Saturday, November 28, 2009

The (Meat)ball and Chain

I have a bias against chains.


Chains on lame-o posers...great. Chains on snow tires...a-okay. Chains with balls attached to them...a fact of life. But restaurant chains...I don't like them. I don't trust the capitalistic principles behind them, I don't approve of their ubiquitousness (geographically and victually), and I don't appreciate how their primary selling feature is an absence of culinary creativity.

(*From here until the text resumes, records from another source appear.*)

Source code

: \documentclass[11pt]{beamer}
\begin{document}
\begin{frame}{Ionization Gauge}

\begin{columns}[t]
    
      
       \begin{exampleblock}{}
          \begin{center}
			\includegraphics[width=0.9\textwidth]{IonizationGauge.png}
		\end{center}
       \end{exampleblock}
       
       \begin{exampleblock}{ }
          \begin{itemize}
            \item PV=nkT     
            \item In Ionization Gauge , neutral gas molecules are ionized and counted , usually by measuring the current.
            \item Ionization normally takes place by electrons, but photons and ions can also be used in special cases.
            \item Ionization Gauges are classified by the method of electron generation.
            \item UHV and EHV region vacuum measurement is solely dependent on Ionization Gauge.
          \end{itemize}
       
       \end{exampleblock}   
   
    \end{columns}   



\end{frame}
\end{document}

Thus, when my sister wanted to dine at the Glowbal Group's Italian Kitchen for her birthday dinner, I reluctantly agreed (birthday demands quash any dissent amongst the ranks). Lo and behold, we had an excellent meal! Darn!

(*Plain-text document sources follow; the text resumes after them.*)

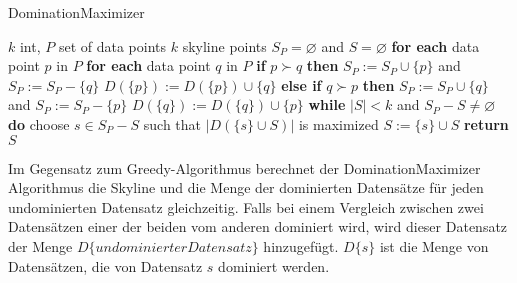 \begin{algorithm}[H]
\caption{DominationMaximizer}\label{algo:domMaximizer}
\begin{algorithmic}[1]
\INPUTBF $k$ int, $P$ set of data points
\OUTPUTBF $k$ skyline points
\State $S_P = \varnothing$ and $S = \varnothing$
\State \textbf{for each} data point $p$ in $P$ 
\State \hspace{\algorithmicindent} \textbf{for each} data point $q$ in $P$
\State \hspace{\algorithmicindent} \hspace{\algorithmicindent} \textbf{if} $p \succ q$ \textbf{then} 
\State \hspace{\algorithmicindent} \hspace{\algorithmicindent} \hspace{\algorithmicindent} $S_P:= S_P \cup \{p\}$ and $S_P:= S_P-\{q\}$
\State \hspace{\algorithmicindent} \hspace{\algorithmicindent} \hspace{\algorithmicindent} $D(\{p\}):=D(\{p\}) \cup \{q\}$  
\State \hspace{\algorithmicindent} \hspace{\algorithmicindent} \textbf{else if} $q \succ p$ \textbf{then} 
\State \hspace{\algorithmicindent} \hspace{\algorithmicindent} \hspace{\algorithmicindent} $S_P:= S_P \cup \{q\}$ and $S_P:= S_P-\{p\}$  
\State \hspace{\algorithmicindent} \hspace{\algorithmicindent} \hspace{\algorithmicindent} $D(\{q\}):=D(\{q\}) \cup \{p\}$  
\State \textbf{while} $|S|<k$ and $S_P-S \neq \varnothing$ \textbf{do}
\State \hspace{\algorithmicindent} choose $s \in {S_P-S}$ such that $|D(\{s\} \cup S)|$ is maximized
\State \hspace{\algorithmicindent} $S:=\{s\} \cup S$
\State \textbf{return} $S$
\end{algorithmic}
\end{algorithm}

Im Gegensatz zum Greedy-Algorithmus berechnet der DominationMaximizer Algorithmus die Skyline und die Menge der dominierten Datensätze für jeden undominierten Datensatz gleichzeitig. Falls bei einem Vergleich zwischen zwei Datensätzen einer der beiden vom anderen dominiert wird, wird dieser Datensatz der Menge $D\{undominierter Datensatz\}$ hinzugefügt. $D\{s\}$ ist die Menge von Datensätzen, die von Datensatz $s$ dominiert werden.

The decor was Ikeaesque and forgettable, and the menu was filled with commonplace Italian standards, but those spunky young fellas in the kitchen knew what they were doing with our supple veal and tender gnocchi. Our table ordered the Veal Scaloppini Bresaola (perfectly seared, with baby veg and truffles), the Chicken Saltimbocca (tender and unique with the addition of grapes), the Penne Arrabbiata (al dente and piccante), the Spinach Salad (just like Mary-Kate Olsen: scrawny and overdressed), the Gnocchi (simple and delicate) and the Jumbo Prawn Linguini (again, pretty basic but well prepared with ginormous prawns).


After our meal, I was sitting there, content and surprised over the skill with which everything was cooked. We had a fun, agreeable meal, worthy of a three-star or B ranking. However, I bumped this up to a four-star (or B+ / A-) ranking when our cookie-cutter, winsome waiter brought my sister a complimentary tiramisu. This really was unexpected and nice.


How can you NOT appreciate this generic gesture of quality customer service?